Sunday, August 2, 2009

kisahku seorang sipir (cerpen)

kisahku seorang sipir

Nama saya Novi,saya adalah seorang sipir penjara anak yang ditugaskan di Cimareme,Bandung sejak tiga tahun yang lalu. Saya adalah seorang janda berusia tiga puluh tiga tahun yang hidup sendiri semenjak Suami saya yang seorang Polisi meninggal dunia karena dibunuh seseorang lima tahun yang lalu. Di penjara anak pertama di Indonesia ini,saya menjaga atau menangani sekitar seratus orang anak dan remaja laki-laki dan perempuan usia sepuluh sampai delapan belas tahun yang memiliki catatan kriminal dalam hidupnya. Kasusnya bermacam-macam,ada yang membunuh teman sekolah sendiri karena tawuran,ada yang membunuh penjaga sekolah saat hendak mencuri kunci soal ujian,ada yang memperkosa adik tiri sendiri,penyalah gunaan narkoba,dan lain sebagainya. Setiap hari,di Blok.C ini,dari jam tiga sore sampai jam tiga pagi esok harinya saya yang mengurus mereka semua. Mulai dari urusan makan,olahraga,kesehatan,dan sekaligus menjadi concealer bagi anak-anak yang ingin curhat. Sebagian anak memang bertingkah laku baik selama ini,tapi tak sedikit juga anak-anak yang kurang ajar terhadap para sipir-sipir wanita di penjara ini.

***

“ Willy! Kamu ini nggak sopan ya! Sudah berapa kali saya bilang,jangan kurang ajar! Heh,kamu tuh sudah bagus ya dikasih makan sama diurus segala sesuatunya disini. Tapi jangan ngelunjak dong! Sekali lagi kamu bertindak kurang ajar sama Bu.Ida atau pun sipir-sipir wanita yang lain,saya akan minta Pak.Kepala memindahkan kamu ke ruang bawah tanah. Mau kamu?!!! “ Willy anak paling bandel di Blok.C,hanya mengangguk pelan dan kabur bersama teman-temannya.
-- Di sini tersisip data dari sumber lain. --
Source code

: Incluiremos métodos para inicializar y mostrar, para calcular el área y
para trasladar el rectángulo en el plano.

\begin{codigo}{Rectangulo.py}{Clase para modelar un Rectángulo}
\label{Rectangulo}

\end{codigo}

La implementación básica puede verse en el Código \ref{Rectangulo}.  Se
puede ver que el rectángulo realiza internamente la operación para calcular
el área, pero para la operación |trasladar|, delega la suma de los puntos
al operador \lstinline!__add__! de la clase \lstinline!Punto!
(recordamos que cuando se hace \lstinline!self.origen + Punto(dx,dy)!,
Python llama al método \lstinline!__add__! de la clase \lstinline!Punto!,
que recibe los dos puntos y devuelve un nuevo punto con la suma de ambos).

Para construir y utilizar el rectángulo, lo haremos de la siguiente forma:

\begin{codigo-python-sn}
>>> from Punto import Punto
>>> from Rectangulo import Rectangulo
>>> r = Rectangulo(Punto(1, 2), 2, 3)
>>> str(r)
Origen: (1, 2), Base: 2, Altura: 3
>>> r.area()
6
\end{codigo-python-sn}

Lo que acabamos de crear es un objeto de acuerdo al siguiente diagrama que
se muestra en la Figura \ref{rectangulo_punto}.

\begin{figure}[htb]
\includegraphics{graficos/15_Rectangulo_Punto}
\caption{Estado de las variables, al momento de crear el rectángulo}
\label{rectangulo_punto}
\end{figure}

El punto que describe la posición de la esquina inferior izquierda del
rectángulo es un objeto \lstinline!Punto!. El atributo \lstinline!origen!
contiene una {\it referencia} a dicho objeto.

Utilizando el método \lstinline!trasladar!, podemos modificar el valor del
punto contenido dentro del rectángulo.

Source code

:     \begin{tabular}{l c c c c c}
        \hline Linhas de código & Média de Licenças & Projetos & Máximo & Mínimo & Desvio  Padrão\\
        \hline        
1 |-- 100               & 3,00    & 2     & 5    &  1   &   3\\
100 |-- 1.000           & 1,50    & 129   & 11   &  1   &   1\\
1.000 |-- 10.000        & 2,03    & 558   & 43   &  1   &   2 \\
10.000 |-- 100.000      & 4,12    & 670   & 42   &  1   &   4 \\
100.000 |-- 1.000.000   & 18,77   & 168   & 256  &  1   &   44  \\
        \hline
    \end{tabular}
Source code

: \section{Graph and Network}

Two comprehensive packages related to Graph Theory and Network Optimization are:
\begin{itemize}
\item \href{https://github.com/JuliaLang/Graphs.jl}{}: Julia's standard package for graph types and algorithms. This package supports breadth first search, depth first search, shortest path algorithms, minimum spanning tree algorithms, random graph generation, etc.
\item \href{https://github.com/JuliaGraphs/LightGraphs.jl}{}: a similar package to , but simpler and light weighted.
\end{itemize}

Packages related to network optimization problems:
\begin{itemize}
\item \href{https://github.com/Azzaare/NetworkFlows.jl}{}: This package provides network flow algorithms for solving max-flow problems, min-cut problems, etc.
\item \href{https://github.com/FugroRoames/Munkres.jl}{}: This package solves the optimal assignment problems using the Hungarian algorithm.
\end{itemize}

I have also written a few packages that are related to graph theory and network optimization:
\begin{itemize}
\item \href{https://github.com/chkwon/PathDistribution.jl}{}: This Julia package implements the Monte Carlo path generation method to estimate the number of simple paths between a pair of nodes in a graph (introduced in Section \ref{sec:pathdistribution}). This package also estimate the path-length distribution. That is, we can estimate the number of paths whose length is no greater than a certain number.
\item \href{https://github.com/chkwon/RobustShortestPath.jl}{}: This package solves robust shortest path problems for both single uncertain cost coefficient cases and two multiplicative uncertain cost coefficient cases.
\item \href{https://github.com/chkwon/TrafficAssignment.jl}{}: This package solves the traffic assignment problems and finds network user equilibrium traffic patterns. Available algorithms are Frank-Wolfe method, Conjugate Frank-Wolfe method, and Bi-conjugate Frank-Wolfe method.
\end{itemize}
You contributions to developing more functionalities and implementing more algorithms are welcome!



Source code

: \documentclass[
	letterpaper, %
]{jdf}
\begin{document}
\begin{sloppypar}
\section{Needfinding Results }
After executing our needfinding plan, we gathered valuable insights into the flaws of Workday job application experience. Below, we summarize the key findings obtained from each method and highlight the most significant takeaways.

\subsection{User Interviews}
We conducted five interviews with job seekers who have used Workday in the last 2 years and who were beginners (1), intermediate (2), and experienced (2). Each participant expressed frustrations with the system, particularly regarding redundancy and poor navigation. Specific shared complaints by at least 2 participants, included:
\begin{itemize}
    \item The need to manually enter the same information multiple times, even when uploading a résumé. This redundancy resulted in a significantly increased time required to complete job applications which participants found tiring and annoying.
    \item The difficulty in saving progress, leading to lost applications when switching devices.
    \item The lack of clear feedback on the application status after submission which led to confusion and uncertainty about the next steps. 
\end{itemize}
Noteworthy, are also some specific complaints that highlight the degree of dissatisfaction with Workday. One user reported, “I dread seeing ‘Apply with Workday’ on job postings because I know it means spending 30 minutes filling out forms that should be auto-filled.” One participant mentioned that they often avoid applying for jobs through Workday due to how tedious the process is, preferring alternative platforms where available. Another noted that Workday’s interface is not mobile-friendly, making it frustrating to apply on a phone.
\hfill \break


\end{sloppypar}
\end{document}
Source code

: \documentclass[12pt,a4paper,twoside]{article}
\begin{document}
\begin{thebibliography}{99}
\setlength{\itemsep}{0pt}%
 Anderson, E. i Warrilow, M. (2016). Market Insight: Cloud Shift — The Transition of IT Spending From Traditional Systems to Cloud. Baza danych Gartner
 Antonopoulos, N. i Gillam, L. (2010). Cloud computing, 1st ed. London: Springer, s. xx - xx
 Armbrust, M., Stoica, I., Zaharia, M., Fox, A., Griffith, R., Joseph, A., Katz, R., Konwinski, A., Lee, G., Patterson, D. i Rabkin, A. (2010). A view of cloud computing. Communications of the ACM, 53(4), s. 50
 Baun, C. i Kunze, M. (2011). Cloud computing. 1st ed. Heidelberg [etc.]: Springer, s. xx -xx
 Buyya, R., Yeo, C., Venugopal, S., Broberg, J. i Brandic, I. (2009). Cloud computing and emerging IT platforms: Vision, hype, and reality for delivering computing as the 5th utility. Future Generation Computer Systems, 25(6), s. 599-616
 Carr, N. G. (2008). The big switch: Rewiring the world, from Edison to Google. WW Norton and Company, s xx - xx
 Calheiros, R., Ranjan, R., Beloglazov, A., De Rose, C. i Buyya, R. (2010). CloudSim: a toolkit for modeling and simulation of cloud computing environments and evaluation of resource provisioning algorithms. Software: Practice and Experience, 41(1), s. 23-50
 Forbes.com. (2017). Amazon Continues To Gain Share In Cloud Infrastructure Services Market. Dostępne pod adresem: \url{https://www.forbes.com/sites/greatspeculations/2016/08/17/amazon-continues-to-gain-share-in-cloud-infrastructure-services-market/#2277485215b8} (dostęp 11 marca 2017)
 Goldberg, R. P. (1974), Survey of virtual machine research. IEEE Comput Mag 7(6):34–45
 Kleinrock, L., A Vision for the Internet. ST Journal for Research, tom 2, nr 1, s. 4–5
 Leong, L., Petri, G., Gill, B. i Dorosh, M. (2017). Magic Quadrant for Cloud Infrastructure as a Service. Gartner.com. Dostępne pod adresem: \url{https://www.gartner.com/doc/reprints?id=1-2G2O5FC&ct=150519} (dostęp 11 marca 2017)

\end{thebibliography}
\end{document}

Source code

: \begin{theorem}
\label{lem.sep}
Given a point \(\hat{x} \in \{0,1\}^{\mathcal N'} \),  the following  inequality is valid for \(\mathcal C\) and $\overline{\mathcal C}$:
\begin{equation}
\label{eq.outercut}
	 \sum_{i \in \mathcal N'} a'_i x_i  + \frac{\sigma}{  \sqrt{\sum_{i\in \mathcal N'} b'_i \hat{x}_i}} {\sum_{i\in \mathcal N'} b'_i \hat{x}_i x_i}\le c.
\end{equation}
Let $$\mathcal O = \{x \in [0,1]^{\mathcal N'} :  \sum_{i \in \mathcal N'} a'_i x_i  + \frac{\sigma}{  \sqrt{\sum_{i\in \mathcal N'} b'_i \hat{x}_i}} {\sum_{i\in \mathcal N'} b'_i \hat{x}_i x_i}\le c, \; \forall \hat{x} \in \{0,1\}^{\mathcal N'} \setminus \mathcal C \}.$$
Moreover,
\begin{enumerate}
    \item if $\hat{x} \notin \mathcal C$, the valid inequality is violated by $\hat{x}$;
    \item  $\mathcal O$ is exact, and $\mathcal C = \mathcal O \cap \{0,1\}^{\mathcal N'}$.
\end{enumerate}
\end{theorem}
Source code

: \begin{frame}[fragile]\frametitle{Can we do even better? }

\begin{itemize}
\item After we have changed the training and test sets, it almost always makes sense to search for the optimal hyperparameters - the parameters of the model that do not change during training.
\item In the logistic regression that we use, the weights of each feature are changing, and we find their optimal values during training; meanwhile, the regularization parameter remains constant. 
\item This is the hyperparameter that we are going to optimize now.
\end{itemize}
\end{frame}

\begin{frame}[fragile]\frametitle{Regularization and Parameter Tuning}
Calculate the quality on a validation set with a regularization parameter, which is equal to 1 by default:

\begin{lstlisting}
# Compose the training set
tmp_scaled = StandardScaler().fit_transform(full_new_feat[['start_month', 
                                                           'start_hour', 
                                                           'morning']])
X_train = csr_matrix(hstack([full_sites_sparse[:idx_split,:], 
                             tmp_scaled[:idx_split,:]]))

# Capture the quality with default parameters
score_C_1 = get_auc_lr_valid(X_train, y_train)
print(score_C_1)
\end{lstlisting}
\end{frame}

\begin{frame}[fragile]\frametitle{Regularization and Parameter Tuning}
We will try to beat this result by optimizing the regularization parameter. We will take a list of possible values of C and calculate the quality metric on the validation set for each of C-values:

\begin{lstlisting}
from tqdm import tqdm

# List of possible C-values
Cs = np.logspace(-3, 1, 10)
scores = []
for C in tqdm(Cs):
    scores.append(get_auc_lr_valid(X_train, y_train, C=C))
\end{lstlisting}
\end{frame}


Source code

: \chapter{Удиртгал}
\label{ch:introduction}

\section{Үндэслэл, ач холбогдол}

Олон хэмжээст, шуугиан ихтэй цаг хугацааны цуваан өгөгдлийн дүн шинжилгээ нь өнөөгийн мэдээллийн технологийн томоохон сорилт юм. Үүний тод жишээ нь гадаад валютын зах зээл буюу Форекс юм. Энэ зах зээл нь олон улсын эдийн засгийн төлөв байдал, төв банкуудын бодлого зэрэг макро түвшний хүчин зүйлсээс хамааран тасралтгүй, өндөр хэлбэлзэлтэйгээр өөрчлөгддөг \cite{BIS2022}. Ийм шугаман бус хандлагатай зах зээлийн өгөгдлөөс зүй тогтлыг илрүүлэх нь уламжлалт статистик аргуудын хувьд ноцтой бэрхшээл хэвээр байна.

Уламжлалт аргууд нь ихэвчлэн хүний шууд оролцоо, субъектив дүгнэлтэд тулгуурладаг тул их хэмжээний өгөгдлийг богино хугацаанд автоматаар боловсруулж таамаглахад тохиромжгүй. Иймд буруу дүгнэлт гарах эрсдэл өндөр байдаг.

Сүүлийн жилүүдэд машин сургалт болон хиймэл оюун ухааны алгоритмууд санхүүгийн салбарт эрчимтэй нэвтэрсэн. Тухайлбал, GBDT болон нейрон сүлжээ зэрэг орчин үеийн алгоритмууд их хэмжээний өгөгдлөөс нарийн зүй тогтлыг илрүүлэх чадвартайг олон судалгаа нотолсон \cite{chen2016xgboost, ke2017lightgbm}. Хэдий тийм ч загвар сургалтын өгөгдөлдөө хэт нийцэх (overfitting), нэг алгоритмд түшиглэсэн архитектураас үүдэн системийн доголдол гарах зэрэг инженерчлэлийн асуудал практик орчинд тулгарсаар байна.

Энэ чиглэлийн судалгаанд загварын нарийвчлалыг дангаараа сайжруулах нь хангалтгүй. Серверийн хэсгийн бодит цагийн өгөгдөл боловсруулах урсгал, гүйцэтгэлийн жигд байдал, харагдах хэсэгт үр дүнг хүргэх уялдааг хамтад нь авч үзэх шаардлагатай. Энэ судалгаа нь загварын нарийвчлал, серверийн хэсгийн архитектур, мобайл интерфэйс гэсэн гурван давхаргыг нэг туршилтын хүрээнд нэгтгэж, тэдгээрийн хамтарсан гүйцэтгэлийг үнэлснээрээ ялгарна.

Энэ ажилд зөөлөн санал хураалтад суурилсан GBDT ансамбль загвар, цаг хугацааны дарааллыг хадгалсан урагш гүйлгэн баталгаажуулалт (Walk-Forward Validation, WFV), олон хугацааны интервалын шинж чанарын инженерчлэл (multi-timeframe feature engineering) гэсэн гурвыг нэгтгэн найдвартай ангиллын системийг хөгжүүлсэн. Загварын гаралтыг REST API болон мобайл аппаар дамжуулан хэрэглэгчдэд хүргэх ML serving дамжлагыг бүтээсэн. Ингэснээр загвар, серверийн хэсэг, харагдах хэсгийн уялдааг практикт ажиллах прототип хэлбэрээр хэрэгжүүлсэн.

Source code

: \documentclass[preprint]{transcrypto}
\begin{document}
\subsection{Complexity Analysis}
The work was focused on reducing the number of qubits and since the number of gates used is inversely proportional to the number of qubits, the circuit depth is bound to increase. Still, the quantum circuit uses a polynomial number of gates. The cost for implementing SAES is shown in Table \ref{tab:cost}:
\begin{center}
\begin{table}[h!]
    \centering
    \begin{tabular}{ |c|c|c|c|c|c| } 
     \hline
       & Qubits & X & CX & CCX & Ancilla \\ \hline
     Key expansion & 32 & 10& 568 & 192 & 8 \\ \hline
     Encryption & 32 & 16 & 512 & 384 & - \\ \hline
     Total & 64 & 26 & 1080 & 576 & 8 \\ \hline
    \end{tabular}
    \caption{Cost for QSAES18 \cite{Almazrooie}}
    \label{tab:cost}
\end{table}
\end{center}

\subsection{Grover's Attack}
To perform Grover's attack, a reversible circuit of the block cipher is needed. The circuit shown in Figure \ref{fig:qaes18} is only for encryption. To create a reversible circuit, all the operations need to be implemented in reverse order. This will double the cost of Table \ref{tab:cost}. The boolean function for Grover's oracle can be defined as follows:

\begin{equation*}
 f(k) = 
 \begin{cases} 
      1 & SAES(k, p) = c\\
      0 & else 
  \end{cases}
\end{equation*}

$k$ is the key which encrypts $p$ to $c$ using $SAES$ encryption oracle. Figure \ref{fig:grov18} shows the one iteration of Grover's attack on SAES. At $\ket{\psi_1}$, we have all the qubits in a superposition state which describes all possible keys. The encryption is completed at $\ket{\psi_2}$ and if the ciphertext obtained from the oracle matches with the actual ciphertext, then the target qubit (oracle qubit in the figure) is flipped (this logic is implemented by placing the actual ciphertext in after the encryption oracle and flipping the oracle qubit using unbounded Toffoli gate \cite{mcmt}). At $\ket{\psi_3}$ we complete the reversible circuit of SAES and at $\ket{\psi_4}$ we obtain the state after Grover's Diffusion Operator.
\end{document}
Itu anak emang bener-bener nggak bisa dikasih tau,udah lima kali dia dengan sengaja mengangkat rok sipir wanita,dan sudah lima kali juga kami memberi dia hukuman membersihkan seluruh toilet di penjara ini sendirian. Tapi dia tetep aja nggak kapok-kapok. “ Bu Novi,dipanggil Pak.Kepala sekarang. Katanya ada anak baru yang harus ditangani. “ Diana salah seorang petugas kebersihan di Blok.C ini memberi tahu ku untuk menemui Pak.Kepala sekarang.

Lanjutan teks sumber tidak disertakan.